Stored entries
_____

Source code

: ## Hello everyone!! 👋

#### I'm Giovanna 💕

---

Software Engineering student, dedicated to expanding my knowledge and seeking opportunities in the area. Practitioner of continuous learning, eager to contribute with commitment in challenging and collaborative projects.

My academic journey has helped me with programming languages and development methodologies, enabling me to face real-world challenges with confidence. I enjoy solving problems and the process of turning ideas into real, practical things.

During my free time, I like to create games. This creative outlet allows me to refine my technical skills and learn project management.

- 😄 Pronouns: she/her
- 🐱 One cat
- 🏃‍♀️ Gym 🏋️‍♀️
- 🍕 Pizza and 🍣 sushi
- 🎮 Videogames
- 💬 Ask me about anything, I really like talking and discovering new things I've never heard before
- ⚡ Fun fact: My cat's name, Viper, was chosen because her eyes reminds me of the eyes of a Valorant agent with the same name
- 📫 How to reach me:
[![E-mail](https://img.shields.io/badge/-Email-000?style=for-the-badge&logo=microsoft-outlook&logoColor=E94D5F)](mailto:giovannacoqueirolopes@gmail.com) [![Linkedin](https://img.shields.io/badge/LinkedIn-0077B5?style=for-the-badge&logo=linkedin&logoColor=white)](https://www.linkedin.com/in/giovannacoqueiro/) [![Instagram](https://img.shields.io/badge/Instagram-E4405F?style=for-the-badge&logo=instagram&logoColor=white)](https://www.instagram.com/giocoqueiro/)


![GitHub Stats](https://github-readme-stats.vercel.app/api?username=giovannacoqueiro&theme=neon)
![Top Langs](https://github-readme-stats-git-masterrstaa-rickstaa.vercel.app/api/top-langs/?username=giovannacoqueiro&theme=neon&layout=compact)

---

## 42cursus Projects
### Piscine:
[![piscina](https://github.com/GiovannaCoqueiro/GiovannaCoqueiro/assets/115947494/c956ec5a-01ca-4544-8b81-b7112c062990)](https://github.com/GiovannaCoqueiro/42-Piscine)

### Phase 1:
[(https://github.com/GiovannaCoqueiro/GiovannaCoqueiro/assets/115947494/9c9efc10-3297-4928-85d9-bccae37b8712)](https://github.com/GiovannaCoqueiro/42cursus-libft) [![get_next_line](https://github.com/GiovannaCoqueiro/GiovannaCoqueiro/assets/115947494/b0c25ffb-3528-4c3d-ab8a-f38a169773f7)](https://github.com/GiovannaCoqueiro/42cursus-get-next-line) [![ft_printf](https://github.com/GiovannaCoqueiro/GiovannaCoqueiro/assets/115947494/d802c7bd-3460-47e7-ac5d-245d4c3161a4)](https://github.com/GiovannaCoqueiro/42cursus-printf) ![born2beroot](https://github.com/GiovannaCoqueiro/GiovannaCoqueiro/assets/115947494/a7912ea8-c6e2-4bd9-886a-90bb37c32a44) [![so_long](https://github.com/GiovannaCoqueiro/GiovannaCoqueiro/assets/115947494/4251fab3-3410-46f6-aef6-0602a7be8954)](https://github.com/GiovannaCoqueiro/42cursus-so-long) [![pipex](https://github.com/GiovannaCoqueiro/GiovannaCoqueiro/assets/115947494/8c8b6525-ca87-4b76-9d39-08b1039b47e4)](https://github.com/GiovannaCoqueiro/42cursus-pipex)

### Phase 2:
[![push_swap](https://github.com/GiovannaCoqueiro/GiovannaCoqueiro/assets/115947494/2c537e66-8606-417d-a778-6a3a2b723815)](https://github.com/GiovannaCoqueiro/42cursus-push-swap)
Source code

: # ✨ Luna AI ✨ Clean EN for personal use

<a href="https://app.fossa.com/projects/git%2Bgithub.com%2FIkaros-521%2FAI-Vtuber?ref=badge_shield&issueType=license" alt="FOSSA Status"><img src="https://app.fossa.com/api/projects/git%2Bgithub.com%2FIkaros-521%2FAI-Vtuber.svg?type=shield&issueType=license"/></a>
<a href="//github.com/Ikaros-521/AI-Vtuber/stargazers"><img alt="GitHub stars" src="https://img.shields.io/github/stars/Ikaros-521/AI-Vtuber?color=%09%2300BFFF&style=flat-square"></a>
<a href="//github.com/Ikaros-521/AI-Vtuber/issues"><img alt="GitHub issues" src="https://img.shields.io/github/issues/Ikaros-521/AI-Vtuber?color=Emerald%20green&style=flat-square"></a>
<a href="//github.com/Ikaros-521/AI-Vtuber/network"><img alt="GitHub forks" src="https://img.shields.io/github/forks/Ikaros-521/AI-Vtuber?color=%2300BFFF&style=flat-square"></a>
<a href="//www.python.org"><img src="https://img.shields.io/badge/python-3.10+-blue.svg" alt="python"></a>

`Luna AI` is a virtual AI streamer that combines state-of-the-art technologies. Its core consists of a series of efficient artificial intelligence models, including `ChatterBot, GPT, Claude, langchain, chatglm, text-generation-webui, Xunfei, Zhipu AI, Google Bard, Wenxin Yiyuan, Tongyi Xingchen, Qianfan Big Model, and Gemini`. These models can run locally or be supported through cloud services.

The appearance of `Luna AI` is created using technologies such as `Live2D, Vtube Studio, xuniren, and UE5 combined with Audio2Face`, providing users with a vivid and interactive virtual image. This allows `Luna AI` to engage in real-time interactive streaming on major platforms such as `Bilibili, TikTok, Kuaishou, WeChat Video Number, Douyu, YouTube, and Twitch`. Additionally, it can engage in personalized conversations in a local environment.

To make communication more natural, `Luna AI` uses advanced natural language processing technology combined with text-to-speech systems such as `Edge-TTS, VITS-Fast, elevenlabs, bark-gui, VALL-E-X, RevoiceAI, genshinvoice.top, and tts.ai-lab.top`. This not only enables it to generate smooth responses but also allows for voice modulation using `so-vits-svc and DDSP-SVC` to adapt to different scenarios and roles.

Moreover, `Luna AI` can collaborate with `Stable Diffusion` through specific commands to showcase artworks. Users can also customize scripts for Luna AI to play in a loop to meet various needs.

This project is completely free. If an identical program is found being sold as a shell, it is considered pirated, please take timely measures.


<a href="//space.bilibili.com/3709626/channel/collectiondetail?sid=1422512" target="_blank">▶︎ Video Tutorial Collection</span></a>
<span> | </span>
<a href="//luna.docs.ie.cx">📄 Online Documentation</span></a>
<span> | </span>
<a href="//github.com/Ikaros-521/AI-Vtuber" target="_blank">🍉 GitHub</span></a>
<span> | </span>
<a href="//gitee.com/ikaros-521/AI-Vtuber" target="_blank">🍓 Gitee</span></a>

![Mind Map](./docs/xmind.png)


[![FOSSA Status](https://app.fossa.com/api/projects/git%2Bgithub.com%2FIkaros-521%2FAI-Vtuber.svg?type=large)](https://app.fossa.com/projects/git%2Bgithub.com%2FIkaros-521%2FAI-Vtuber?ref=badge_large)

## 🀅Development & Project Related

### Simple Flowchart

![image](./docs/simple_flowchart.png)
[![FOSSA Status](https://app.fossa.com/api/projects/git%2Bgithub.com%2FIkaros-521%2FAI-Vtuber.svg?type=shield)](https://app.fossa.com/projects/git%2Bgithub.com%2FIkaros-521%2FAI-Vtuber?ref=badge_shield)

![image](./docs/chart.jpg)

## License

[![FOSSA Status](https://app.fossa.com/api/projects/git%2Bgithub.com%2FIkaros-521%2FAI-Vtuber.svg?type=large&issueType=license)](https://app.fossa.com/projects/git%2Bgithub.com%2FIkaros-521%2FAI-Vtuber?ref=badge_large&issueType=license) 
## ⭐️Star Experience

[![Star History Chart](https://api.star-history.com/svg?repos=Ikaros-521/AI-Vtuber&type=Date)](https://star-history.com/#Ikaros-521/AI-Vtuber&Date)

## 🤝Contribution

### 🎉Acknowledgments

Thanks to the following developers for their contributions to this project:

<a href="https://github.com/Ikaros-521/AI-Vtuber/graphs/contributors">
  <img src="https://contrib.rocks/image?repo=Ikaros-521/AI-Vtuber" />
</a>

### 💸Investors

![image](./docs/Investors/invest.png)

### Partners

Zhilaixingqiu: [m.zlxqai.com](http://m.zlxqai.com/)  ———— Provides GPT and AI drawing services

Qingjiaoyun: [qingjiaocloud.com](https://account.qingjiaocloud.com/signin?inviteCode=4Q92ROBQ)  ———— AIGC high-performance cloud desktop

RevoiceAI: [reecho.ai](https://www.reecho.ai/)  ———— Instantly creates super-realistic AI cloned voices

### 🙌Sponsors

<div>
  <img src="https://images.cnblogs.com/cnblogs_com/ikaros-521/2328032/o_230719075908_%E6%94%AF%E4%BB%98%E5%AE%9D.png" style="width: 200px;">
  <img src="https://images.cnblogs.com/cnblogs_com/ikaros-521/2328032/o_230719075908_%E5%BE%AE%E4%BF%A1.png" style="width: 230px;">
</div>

_____

### [Exercise aim]
Nothing but the lines from the beginning of the records through the line with "Software Engineering student, dedicated" should appear, each printed exactly.

### [Completed task]
Source code

: ## Hello everyone!! 👋

#### I'm Giovanna 💕

---

Software Engineering student, dedicated to expanding my knowledge and seeking opportunities in the area. Practitioner of continuous learning, eager to contribute with commitment in challenging and collaborative projects.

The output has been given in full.